EXERCISE PROMPT: Wherever the string "hand" shows up in the material below, copy that line.

■ ■ ■ ■

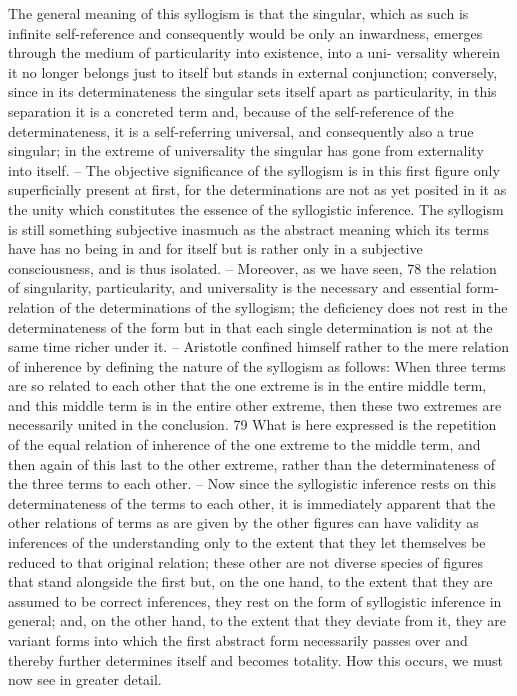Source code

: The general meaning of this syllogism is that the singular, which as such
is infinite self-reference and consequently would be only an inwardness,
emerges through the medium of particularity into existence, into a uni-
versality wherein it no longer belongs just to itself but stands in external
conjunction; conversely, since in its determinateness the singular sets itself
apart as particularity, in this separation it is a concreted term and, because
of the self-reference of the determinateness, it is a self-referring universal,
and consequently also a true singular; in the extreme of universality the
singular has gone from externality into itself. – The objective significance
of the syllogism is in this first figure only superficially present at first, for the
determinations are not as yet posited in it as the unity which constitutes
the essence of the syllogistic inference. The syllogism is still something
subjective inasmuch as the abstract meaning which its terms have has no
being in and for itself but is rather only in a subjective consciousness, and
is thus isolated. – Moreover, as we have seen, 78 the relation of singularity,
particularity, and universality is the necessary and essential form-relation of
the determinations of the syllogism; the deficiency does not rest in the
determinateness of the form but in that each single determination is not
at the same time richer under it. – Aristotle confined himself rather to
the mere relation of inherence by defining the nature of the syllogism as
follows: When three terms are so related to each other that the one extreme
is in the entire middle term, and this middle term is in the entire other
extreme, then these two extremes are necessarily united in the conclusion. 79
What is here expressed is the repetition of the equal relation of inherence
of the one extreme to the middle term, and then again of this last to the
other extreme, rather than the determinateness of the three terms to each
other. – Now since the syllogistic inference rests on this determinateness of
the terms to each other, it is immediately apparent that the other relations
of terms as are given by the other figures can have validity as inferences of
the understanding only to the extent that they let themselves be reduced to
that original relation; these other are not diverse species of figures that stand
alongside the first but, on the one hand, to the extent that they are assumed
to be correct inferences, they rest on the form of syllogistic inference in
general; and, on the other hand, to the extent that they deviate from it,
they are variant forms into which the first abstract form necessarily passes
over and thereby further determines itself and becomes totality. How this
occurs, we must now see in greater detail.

■ ■ ■ ■

SOLUTION FOR THIS EXERCISE:
alongside the first but, on the one hand, to the extent that they are assumed
general; and, on the other hand, to the extent that they deviate from it,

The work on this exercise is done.